Most modern men who live in industrialized cities likely do not think that such an ethereal pursuit is essential to their livelihood and they are justified in their skepticism. After all, there are certain masculine goals that are a lot more visible in our era: a god job, lots of money, a fancy house, etc. It is then not surprising that men suffer more stress-related diseases than women and often have a shorter lifespan. But that is not to say that men do not seek things to placate the spirit. In general, men try to find an outlet for their troubles in objects or institutions. Alcohol and drugs seem to draw more men, where talking about their feelings with friends (or an emotional release in yoga class) is something that is very womanly.
The modern setting of most yoga studios is quite intimidating to most men, too. Imagine a room full of women who are very flexible and a lone guy, covered in sweat, falling over after every pose. This self-consciousness, though an essential first step in the process of evolution, is sometimes too much of a burden without the right guidance from a good teacher. In addition, the outward flexibility in the appearance of a pose is something that looks rather feminine though the eyes of most western men, who generally are exposed to the big-muscle, sword-wielding warrior role model from an early age. Ours is an age where aggression is associated with ambition; stillness is viewed as weak. It is a wonder why most men try yoga at all.
Quite notable, then, when a close study of the ancient yoga texts hint at how asanas were designed with men in mind. Consider “siddhasana,” or what is commonly known today as sitting cross-legged. Here is the traditional approach to this pose: First, sit with the heel of the left foot pressing the perineum, the spot between the anus and the genitals. Then, take the right foot and place the right heel on the pubic symphysis, directly above the genitals. Insert the toes and the edge of the right foot between the left thigh and calf muscles. Sit with an erect spine and lower the chin toward the collarbone. Be sure to relax the head and practice “shambhavi mudra” by turning the eyes upwards and gazing at the eyebrow center.
The texts specifically note that siddhasana can only be practiced by men, but it does not mean that women are discouraged from practicing it. The equivalent practice for a woman is called “siddha yoni asana,” which is practice in the same way except that the left (lower) heel is pressed into the opening of the vagina and the right (upper) heel sits on the clitoris.

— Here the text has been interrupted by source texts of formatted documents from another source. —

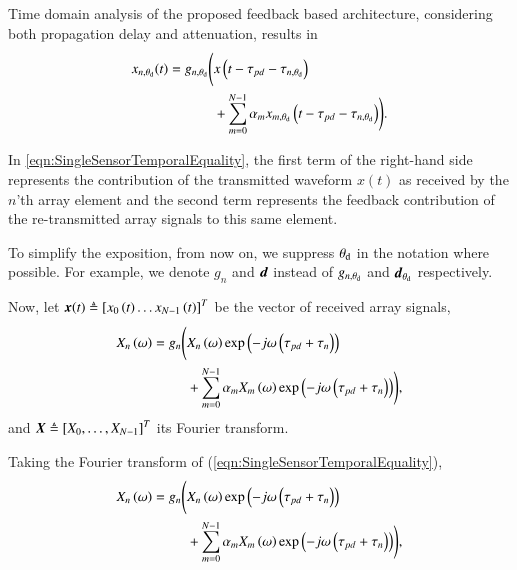 Time domain analysis of the proposed feedback based architecture, considering both propagation delay and attenuation, results in 
\begin{equation}
    \label{eqn:SingleSensorTemporalEquality}
        \begin{split}
            x_{n,\thetaD}(t) = g_{n,\thetaD}\Bigg{(}&x\rBrace{t-\tau_{pd}-\tau_{n,\thetaD}}\\
            &+\sum_{m=0}^{N-1}{\alpha_{m}x_{m,\thetaD}\rBrace{t-\tau_{pd}-\tau_{n,\thetaD}}}\Bigg{)}.
        \end{split}
\end{equation}
\par In \eqref{eqn:SingleSensorTemporalEquality}, the first term of the right-hand side represents the contribution of the transmitted waveform $x(t)$ as received by the $n$'th array element and the second term represents the feedback contribution of the re-transmitted array signals to this same element.
\par To simplify the exposition, from now on, we suppress $\theta_{\text{d}}$ in the notation where possible. For example, we denote $g_n$ and $\boldsymbol{d}$ instead of $g_{n,\theta_{\text{d}}}$ and $\boldsymbol{d}_{\theta_{\text{d}}}$ respectively. 
\par Now, let $\boldsymbol{x}{\left({t}\right)}\triangleq\left[{x_{0}\left({t}\right)\hdots{}x_{N-1}\left({t}\right)}\right]^{T}$ be the vector of received array signals, 
\begin{equation}
    \label{eqn_singleSensorFourier}
        \begin{split}
            \F{x}_{n}\rBrace{\omega} =
            g_n\Bigg( & \F{x}_{n}\rBrace{\omega}
            \exp\rBrace{-j\omega\rBrace{\tau_{pd}+\tau_{n}}}
            \\&+\sum_{m=0}^{N-1}
            {
            \alpha_{m}\F{x}_{m}\rBrace{\omega}
            \exp\rBrace{-j\omega\rBrace{\tau_{pd}+\tau_{n}}}
            }\Bigg), 
        \end{split}
\end{equation}
and  $\vecnot{\F{x}}\triangleq\vBrace{\F{x}_{0},\hdots,\F{x}_{N-1}}^{T}$ its Fourier transform. 
\par Taking the Fourier transform of (\ref{eqn:SingleSensorTemporalEquality}),
\begin{equation}
    \label{eqn_singleSensorFourier}
        \begin{split}
            \F{x}_{n}\rBrace{\omega} =
            g_n\Bigg( & \F{x}_{n}\rBrace{\omega}
            \exp\rBrace{-j\omega\rBrace{\tau_{pd}+\tau_{n}}}
            \\&+\sum_{m=0}^{N-1}
            {
            \alpha_{m}\F{x}_{m}\rBrace{\omega}
            \exp\rBrace{-j\omega\rBrace{\tau_{pd}+\tau_{n}}}
            }\Bigg),
        \end{split}
\end{equation}
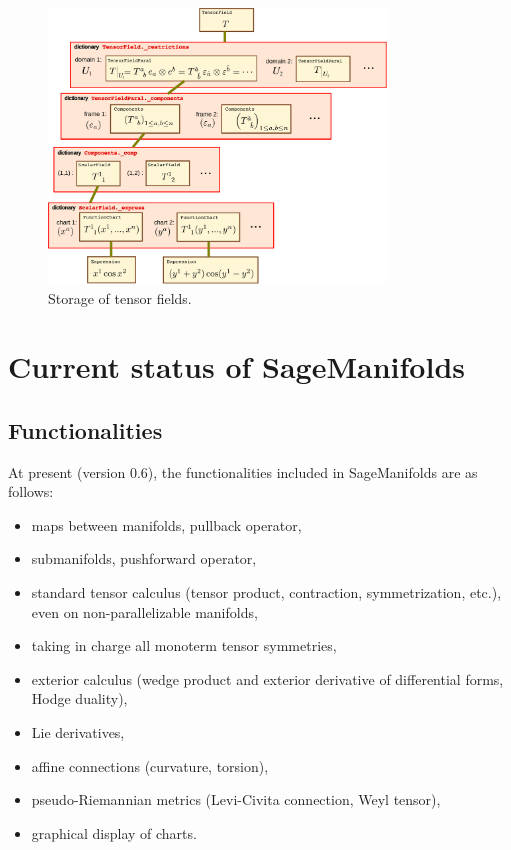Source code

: \documentclass[a4paper]{jpconf}
\newcommand{\soft}[1]{\textsf{#1}}
\newcommand{\SM}{\soft{SageManifolds}}
\begin{document}
\begin{figure}
\begin{center}
\includegraphics[width=0.8\textwidth]{tensorfield_structure.pdf}
\end{center}
\caption{\label{f:tensorfield_structure} Storage of tensor fields.}
\end{figure}




\section{Current status of SageManifolds}

\subsection{Functionalities} \label{s:functionalities}
At present (version 0.6), the functionalities included in \SM{} are as
follows:  
\begin{itemize}
\item maps between manifolds, pullback operator,
\item submanifolds, pushforward operator,
\item standard tensor calculus (tensor product, 
contraction, symmetrization, etc.), even on non-parallelizable manifolds,
\item taking in charge all monoterm tensor symmetries, 
\item exterior calculus (wedge product and exterior derivative of differential forms,
Hodge duality),
\item Lie derivatives,
\item affine connections (curvature, torsion),
\item pseudo-Riemannian metrics (Levi-Civita connection, Weyl tensor),
\item graphical display of charts.
\end{itemize}
\end{document}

This further elaboration of the pose is one of many examples where modifications are recommended for women, suggesting that the original approach was designed for men.
It is said that siddhasana regulates the production of the male hormone testosterone and helps regulate the internal body temperature. By stabilizing the two lower psychic centers, mooladhara and swadhisthana chakras, the prana, or life force, is directed upwards toward the higher centers. Blockage of energy within these two centers is responsible for many health problems.
Death occurs when prana leaves the body, and it seems that women have a greater understanding of how to manage the life force more efficiently than men, which results in a longer life span for our female friends. This phenomenon is observed in different cultures throughout the world. It seems then, that most men need the help. However, in a world where guys won’t even ask for driving directions, it is a challenge indeed for men to ask for guidance in the metaphysical realm.
May you find the courage to take the first step in evolution. Om Shanti Om.